| name | refine-code |
| description | Improve existing code at any scale — from cleaning up a single function to restructuring an entire module hierarchy. Use this skill whenever the user wants to simplify code, refactor for readability, find architectural improvements, consolidate tightly-coupled modules, deepen shallow abstractions, reduce complexity, clean up after a feature implementation, or make a codebase more testable and navigable. Triggers on phrases like 'simplify this', 'clean up', 'refactor', 'improve architecture', 'make this cleaner', 'find refactoring opportunities', 'reduce complexity', or any request to improve code quality without changing behavior. |
Refine Code
Improve existing code without changing what it does — only how it's organized, how readable it is, and how deep its abstractions run.
This skill operates in two modes, chosen automatically based on what the user asks for:
- Code mode — sharpen specific files or recent changes for clarity, consistency, and maintainability
- Architecture mode — find structural friction across modules and propose deepening opportunities
If the user's request is scoped to specific files or recent changes, use Code mode. If they're asking about module boundaries, coupling, testability, or codebase-wide structure, use Architecture mode. If both apply (e.g., "clean up this area and think about whether the abstraction is right"), do both — Code mode first for immediate improvements, then Architecture mode for structural suggestions.

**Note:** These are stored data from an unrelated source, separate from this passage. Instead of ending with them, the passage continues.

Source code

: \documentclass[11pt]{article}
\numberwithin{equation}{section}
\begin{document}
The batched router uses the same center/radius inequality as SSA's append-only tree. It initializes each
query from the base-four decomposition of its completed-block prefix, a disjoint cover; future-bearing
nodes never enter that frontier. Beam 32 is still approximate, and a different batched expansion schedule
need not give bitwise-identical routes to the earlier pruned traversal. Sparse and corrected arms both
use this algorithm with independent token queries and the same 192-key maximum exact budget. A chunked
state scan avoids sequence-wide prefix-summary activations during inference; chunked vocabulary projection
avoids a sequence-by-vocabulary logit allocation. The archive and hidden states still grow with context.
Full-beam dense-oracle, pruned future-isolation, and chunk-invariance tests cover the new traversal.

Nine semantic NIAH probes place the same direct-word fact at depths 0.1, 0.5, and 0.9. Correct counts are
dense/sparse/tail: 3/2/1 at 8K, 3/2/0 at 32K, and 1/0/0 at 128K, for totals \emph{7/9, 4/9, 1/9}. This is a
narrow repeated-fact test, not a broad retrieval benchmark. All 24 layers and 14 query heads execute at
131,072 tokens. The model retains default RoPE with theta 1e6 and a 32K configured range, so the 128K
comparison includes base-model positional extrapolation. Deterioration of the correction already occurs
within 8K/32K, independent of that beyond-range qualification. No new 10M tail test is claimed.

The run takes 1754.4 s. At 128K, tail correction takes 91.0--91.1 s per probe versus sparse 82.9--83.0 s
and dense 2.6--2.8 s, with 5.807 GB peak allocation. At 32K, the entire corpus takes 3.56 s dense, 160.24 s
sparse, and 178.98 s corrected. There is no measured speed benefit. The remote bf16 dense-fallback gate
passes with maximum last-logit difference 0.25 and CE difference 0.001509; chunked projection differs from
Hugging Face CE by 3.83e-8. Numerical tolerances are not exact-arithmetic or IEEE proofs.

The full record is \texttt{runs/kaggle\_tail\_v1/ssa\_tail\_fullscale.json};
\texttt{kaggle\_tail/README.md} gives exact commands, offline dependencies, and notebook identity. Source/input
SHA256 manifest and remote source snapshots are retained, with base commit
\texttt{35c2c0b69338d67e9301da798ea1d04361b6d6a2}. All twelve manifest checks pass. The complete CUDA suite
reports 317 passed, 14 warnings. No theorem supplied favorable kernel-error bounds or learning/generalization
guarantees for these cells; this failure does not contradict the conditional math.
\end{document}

If a Code mode analysis reveals that the real problem is structural (e.g., a function is messy because it's doing three unrelated things that belong in different modules), say so and offer to switch to Architecture mode for that piece.
Code Mode
Refinement means making existing code clearer — not adding new capabilities. Don't suggest new error handling, new features, debug commands, or logging unless the user asked for them. The goal is to reduce what a reader must hold in their head to understand the code.
The core question
For every function, type, variable, or abstraction in scope, ask: "Does this earn its complexity?"
- The deletion test — imagine deleting this abstraction. If the callers get simpler, it was a pass-through adding indirection without value. If complexity reappears across N call sites, it was earning its keep.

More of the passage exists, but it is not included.